Des expertes de l’Université de Toronto créent une ressource simple, précise et factuelle sur la santé des femmes

Le 9 mars 2021 | Auteur : Billet d'invité
Lecture de 6 min

Par Gabrielle Giroday

De gauche à droite : Dre Modupe Tunde-Byass, Dre Tanzila Basrin et Salwa Farooqi (Photos soumises)

De gauche à droite : Dre Modupe Tunde-Byass, Dre Tanzila Basrin et Salwa Farooqi (Photos soumises)

En réaction aux défis occasionnés par la pandémie de COVID-19, trois femmes de la Faculté de médecine Temerty de l’Université de Toronto ont mis au point une série de vidéos et un forum d’information sur la santé des femmes.

Intitulé Women’s Health Education Made Simple (WHEMS), le forum vise à briser les mythes entourant la santé, à dénoncer la désinformation et à déstigmatiser des sujets tels que l’arrêt de grossesse, la santé mentale et les menstruations.

Le groupe a produit à ce jour une vingtaine de vidéos où des professionnelles de la santé, y compris des obstétriciennes, des gynécologues et des psychiatres, déconstruisent des stéréotypes courants.

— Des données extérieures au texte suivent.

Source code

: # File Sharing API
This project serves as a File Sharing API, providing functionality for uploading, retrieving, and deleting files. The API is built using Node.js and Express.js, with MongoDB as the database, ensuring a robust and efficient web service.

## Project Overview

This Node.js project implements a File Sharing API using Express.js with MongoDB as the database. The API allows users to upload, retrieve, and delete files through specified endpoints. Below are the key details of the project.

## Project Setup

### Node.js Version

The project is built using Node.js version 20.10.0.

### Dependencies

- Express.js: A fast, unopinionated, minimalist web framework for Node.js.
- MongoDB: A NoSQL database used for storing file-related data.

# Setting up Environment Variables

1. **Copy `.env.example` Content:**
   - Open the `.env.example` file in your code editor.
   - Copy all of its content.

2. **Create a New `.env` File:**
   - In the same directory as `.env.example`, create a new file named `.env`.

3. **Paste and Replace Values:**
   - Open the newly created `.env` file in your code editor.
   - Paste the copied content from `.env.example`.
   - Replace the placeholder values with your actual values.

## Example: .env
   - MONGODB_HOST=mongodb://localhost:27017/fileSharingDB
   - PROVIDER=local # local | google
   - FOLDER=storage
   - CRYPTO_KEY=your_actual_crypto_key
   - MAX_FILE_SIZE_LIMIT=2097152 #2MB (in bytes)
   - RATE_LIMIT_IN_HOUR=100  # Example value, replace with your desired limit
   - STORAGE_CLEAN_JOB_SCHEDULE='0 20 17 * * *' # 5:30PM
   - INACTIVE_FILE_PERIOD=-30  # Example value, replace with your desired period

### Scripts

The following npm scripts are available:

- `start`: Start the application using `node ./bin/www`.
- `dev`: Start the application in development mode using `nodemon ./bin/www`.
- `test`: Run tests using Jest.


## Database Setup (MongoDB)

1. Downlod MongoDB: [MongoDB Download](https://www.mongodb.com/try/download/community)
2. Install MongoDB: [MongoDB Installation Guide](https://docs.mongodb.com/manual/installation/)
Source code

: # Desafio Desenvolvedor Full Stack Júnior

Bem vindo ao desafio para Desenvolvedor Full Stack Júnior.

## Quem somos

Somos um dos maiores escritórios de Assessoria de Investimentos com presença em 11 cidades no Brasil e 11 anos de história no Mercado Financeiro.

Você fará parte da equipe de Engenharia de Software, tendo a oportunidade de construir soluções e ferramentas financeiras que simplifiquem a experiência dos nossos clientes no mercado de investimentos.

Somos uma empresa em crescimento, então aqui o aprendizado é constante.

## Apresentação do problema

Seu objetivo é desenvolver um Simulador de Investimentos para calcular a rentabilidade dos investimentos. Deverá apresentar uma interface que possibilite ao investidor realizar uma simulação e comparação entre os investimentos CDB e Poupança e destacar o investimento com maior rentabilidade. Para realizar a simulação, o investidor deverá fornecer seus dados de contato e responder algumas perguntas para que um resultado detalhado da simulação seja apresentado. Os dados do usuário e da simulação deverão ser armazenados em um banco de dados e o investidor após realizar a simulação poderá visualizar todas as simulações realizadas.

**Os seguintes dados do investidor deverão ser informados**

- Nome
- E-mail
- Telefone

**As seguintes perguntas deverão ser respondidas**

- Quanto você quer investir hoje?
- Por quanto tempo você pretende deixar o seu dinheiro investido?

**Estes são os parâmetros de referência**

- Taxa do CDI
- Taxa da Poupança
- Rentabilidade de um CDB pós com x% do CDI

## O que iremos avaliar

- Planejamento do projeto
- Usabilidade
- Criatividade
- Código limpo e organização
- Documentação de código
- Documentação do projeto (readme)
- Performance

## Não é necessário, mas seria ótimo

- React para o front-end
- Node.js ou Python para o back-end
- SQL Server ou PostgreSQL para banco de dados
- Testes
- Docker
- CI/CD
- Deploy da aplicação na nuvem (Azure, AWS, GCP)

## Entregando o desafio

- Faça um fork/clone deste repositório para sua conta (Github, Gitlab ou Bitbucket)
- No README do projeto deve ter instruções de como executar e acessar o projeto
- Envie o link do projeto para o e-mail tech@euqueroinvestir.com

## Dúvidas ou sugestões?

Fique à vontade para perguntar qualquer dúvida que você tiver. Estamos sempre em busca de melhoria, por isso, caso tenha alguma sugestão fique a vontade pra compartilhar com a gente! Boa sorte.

Le WHEMS a été fondé par Modupe Tunde-Byass, MD, FRCSC, professeure adjointe au Département d’obstétrique et de gynécologie de la Faculté de médecine Temerty et présidente de Black Physicians of Canada, Tanzila Basrin, MD, médecin de famille et urgentologue diplômée de la Faculté de médecine Temerty, et Salwa Farooqi, étudiante de quatrième année en médecine.

Les trois fondatrices ont récemment discuté de leur projet et de sa raison d’être avec Gabrielle Giroday, rédactrice au journal U of T News.


Pourquoi avez-vous créé ce forum?

Farooqi: En mars 2020, lorsque la pandémie a frappé, les étudiants en médecine ont dû renoncer à assister à leurs cours en personne pendant quatre mois. Je voulais me rendre utile. Compte tenu des changements imposés par la pandémie, de nombreuses cliniques ont dû passer au mode virtuel. Les professionnels de la santé modifiaient leurs horaires ou devaient limiter les rendez-vous en personne. Vers la même période, une amie proche m’a envoyé une image de sa première échographie pour m’annoncer sa grossesse. Elle m’a confié ses inquiétudes par rapport aux tests et aux suivis dans le contexte de la COVID-19.

L’anxiété de mon amie m’a incitée à réfléchir à une façon dont le système de santé pourrait mieux soutenir les femmes enceintes et leurs familles pendant la pandémie, et leur fournir de l’information digne de confiance pour diminuer leur stress. J’ai communiqué avec la Dre Tunde-Byass, obstétricienne-gynécologue à l’hôpital général North York, qui fut ma mentore pendant mon stage au tronc commun à l’hôpital. J’ai ensuite contacté la Dre Basrin après avoir vu ses vidéos sur la pandémie. Toutes deux ont accepté de m’aider.

Saisie d’écran du compte Instagram du WHEMS montrant des billets récents sur la santé des femmes. (Source : WHEMS)

Saisie d’écran du compte Instagram du WHEMS montrant des billets récents sur la santé des femmes. (Source : WHEMS)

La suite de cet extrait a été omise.